In the uneasy summer after the Great Tohoku Earthquake three years ago, tormented by the fear of another quake and anxiety about nuclear contamination, my wife and I left our beloved Tokyo. We relocated to Kihei, Maui, a land of sunshine, windsurfers and retirees. Rather than reveling in a stress-free paradise, though, we felt uprooted—disoriented and discontented, immigrants in an alien land. We had lived in Tokyo for two decades; we missed its lights, its restaurants, our circle of friends. We tried to feel grateful to be surrounded by the natural beauty, but in truth our lives felt meaningless.
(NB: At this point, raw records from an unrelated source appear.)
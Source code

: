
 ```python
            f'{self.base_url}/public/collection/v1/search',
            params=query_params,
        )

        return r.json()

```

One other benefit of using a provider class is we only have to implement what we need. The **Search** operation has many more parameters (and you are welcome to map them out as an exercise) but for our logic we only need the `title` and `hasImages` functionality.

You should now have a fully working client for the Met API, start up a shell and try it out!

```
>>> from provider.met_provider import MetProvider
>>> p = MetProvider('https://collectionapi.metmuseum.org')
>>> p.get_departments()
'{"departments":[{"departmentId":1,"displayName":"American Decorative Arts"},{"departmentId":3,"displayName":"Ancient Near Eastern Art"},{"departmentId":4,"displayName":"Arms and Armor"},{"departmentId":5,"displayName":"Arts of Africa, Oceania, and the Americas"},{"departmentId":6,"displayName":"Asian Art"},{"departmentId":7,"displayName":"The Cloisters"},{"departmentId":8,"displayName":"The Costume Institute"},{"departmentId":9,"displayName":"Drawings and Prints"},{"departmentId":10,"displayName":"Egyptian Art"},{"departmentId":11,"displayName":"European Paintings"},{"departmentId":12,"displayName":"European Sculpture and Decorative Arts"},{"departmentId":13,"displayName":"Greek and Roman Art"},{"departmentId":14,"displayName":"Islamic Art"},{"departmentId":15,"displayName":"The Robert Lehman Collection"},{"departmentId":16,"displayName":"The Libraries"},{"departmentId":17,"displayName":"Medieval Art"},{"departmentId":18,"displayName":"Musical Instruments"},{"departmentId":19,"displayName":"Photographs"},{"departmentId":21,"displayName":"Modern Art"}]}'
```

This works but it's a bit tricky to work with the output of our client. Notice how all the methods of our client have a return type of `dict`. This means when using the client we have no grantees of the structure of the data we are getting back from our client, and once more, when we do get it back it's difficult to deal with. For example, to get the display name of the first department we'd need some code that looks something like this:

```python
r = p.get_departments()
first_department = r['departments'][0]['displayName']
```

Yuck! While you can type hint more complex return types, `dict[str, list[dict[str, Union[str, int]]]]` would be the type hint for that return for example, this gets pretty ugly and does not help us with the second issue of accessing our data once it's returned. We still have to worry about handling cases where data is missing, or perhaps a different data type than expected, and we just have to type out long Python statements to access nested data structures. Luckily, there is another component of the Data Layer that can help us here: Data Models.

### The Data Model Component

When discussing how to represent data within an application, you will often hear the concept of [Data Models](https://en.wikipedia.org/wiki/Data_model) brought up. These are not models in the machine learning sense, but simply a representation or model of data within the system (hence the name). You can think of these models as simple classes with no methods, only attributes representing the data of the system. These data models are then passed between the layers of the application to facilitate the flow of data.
On a New Year’s Day five months after the move, we made our way to a weather-beaten old Shinto shrine—the last one left on Maui—perhaps searching for a link to the life we had left behind. The Maui Jinja Mission was different from the bustling, ornate shrines of central Tokyo: It was serene, almost too quiet. Until we met Torako Arine. The then-97-year-old wheeled herself toward us and in booming Japanese welcomed us to her “country shrine” and apologized for its dilapidated state. She called herself “the caretaker,” but the elderly Japanese entering the shrine addressed her as though she were a priestess—which, I soon found out, she was.

The jinja is a fixture on Maui, completed in 1917 to serve the island’s issei (first-generation Japanese immigrants). In the 1930s a nisei (second-generation) named Masao Arine left Maui to study Shintoism in Hiroshima. That’s where he met his future bride, coincidentally also from Hawai‘i: Torako was born in Waipahu. The couple arrived on Maui in 1941 to lead the shrine, but their timing couldn’t have been worse; six months later Japan attacked Pearl Harbor.
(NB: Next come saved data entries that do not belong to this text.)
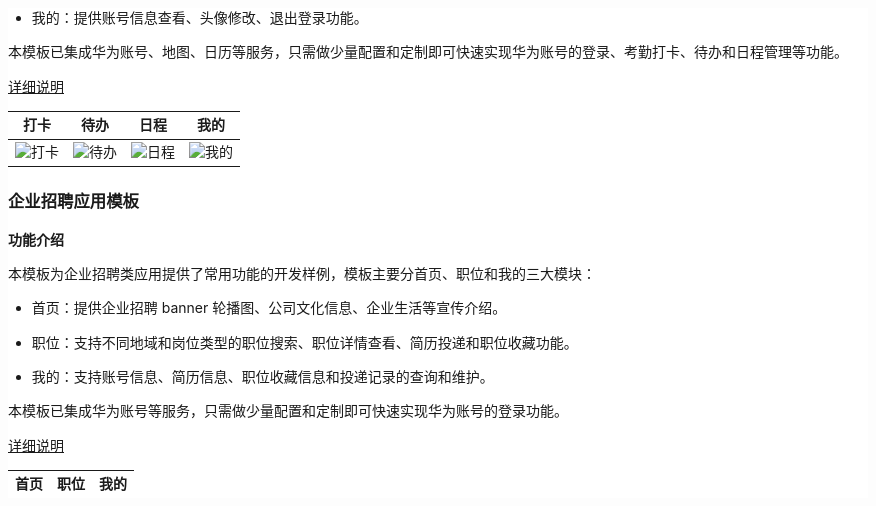 - 我的：提供账号信息查看、头像修改、退出登录功能。

本模板已集成华为账号、地图、日历等服务，只需做少量配置和定制即可快速实现华为账号的登录、考勤打卡、待办和日程管理等功能。

<a href="./BusinessTemplate/OfficeAttendance/README.md" target="_blank">详细说明</a>

| 打卡                                                                 | 待办                                                                | 日程                                                                  | 我的                                                              |
| -------------------------------------------------------------------- | ------------------------------------------------------------------- | --------------------------------------------------------------------- | ----------------------------------------------------------------- |
| ![打卡](./BusinessTemplate/OfficeAttendance/screenshots/checkIn.jpg) | ![待办](./BusinessTemplate/OfficeAttendance/screenshots/agency.jpg) | ![日程](./BusinessTemplate/OfficeAttendance/screenshots/schedule.jpg) | ![我的](./BusinessTemplate/OfficeAttendance/screenshots/mine.jpg) |

### 企业招聘应用模板

**功能介绍**

本模板为企业招聘类应用提供了常用功能的开发样例，模板主要分首页、职位和我的三大模块：

- 首页：提供企业招聘 banner 轮播图、公司文化信息、企业生活等宣传介绍。

- 职位：支持不同地域和岗位类型的职位搜索、职位详情查看、简历投递和职位收藏功能。

- 我的：支持账号信息、简历信息、职位收藏信息和投递记录的查询和维护。

本模板已集成华为账号等服务，只需做少量配置和定制即可快速实现华为账号的登录功能。

<a href="./BusinessTemplate/EnterpriseRecruitment/README.md" target="_blank">详细说明</a>

| 首页                                                                                             | 职位                                                                                          | 我的                                                                                    |
| ------------------------------------------------------------------------------------------------ | --------------------------------------------------------------------------------------------- | --------------------------------------------------------------------------------------- |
The honden (Sanctuary) of Maui Jinja

The honden (Sanctuary) of Maui Jinja

During the war, Shinto was regarded with suspicion, and not without cause: The Japanese government had co-opted the peaceful religion to serve its imperialist agenda. As a result Shinto priests in Hawai‘i suffered terribly. Though he was an Upcountry Maui boy and an American citizen, Masao endured interrogation and incarceration, the sole occupant of a military prison in Ha‘iku. It was left to Torako to care for their six children. Meanwhile, nisei families continued to visit the shrine, especially at New Year’s—at least until the military police nailed the doors shut. They would remain so until Japan surrendered.

After the war, the jinja’s landlord terminated the lease to make way for Maui’s first mall, but Masao had saved up from his night job tending bar at the Wailuku Grand Hotel. The multitasking priest and his spouse bought land in Paukukalo, near Wailuku, and planned a major logistical project: They rented a crane to lift the jinja and had it towed two agonizing miles to its current site on Lipo Place. In November 1954, nisei families gathered at the new location surrounded by curious Native Hawaiian children. The couple had defied the odds and preserved both the shrine and the community.
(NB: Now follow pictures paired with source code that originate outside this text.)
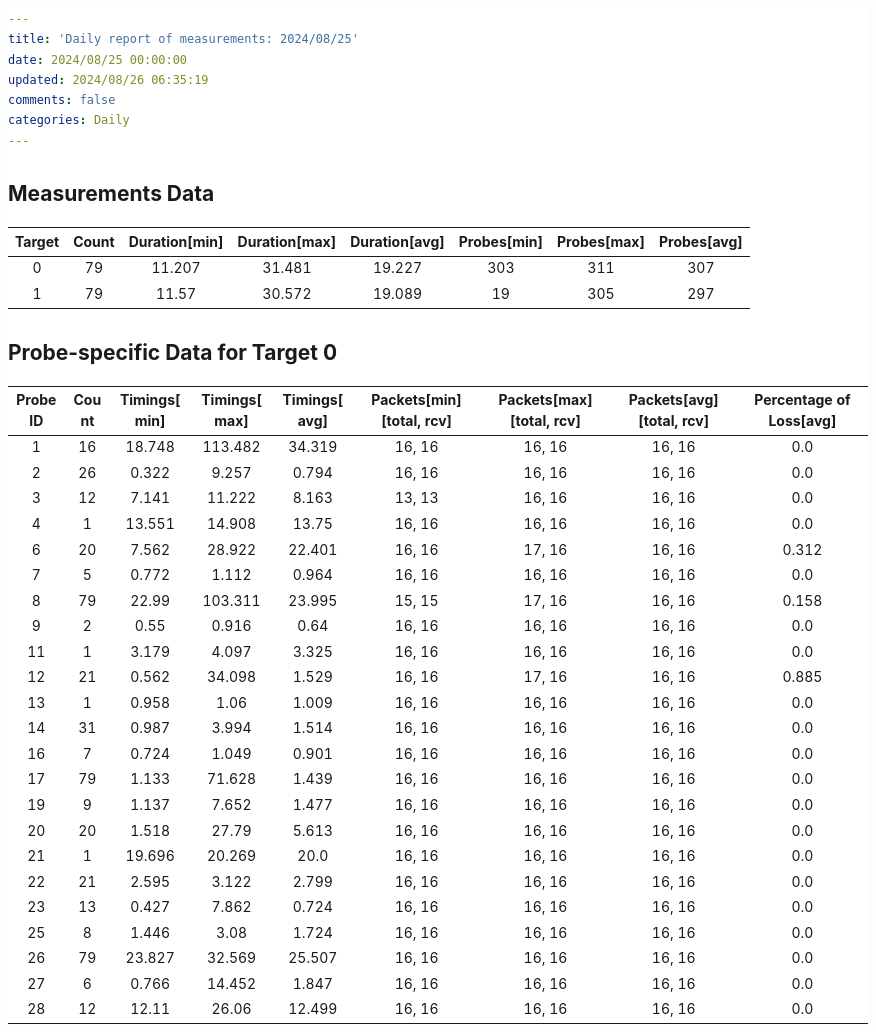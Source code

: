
 ```yaml
---
title: 'Daily report of measurements: 2024/08/25'
date: 2024/08/25 00:00:00
updated: 2024/08/26 06:35:19
comments: false
categories: Daily
---
```


## Measurements Data

|Target|Count|Duration[min]|Duration[max]|Duration[avg]|Probes[min]|Probes[max]|Probes[avg]|
|:----:|:----:|:----:|:----:|:----:|:----:|:----:|:----:|
|0|79|11.207|31.481|19.227|303|311|307|
|1|79|11.57|30.572|19.089|19|305|297|



## Probe-specific Data for Target 0

|Probe ID|Count|Timings[min]|Timings[max]|Timings[avg]|Packets[min][total, rcv]|Packets[max][total, rcv]|Packets[avg][total, rcv]|Percentage of Loss[avg]|
|:----:|:----:|:----:|:----:|:----:|:----:|:----:|:----:|:----:|
|1|16|18.748|113.482|34.319|16, 16|16, 16|16, 16|0.0|
|2|26|0.322|9.257|0.794|16, 16|16, 16|16, 16|0.0|
|3|12|7.141|11.222|8.163|13, 13|16, 16|16, 16|0.0|
|4|1|13.551|14.908|13.75|16, 16|16, 16|16, 16|0.0|
|6|20|7.562|28.922|22.401|16, 16|17, 16|16, 16|0.312|
|7|5|0.772|1.112|0.964|16, 16|16, 16|16, 16|0.0|
|8|79|22.99|103.311|23.995|15, 15|17, 16|16, 16|0.158|
|9|2|0.55|0.916|0.64|16, 16|16, 16|16, 16|0.0|
|11|1|3.179|4.097|3.325|16, 16|16, 16|16, 16|0.0|
|12|21|0.562|34.098|1.529|16, 16|17, 16|16, 16|0.885|
|13|1|0.958|1.06|1.009|16, 16|16, 16|16, 16|0.0|
|14|31|0.987|3.994|1.514|16, 16|16, 16|16, 16|0.0|
|16|7|0.724|1.049|0.901|16, 16|16, 16|16, 16|0.0|
|17|79|1.133|71.628|1.439|16, 16|16, 16|16, 16|0.0|
|19|9|1.137|7.652|1.477|16, 16|16, 16|16, 16|0.0|
|20|20|1.518|27.79|5.613|16, 16|16, 16|16, 16|0.0|
|21|1|19.696|20.269|20.0|16, 16|16, 16|16, 16|0.0|
|22|21|2.595|3.122|2.799|16, 16|16, 16|16, 16|0.0|
|23|13|0.427|7.862|0.724|16, 16|16, 16|16, 16|0.0|
|25|8|1.446|3.08|1.724|16, 16|16, 16|16, 16|0.0|
|26|79|23.827|32.569|25.507|16, 16|16, 16|16, 16|0.0|
|27|6|0.766|14.452|1.847|16, 16|16, 16|16, 16|0.0|
|28|12|12.11|26.06|12.499|16, 16|16, 16|16, 16|0.0|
The Worship Hall has a large wooden ema placed above the entrance

The Worship Hall has a large wooden ema placed above the entrance

When Masao died in 1972, there was no one to take care of the jinja. So at 58 Torako left for Japan to train in Shinto. After, she returned home to Maui and continued her late husband’s mission—a daunting one, as few ordained Shinto priests (barely 7 percent) are women. When I met her that New Year’s Day, I didn’t know anything about her history, about her determination, about how she had become the venerated, spiritual heart of a vanishing nisei community.

She asked whether we lived on Maui, and she must have sensed, I think, the hesitation in my reply. She smiled knowingly and moved on to perform rituals before a simple altar framed by flowers and faded paintings on the walls. She was so confident, so sure of every step, supremely placid and perfect in a building literally falling apart from salt winds blowing off the northern sea.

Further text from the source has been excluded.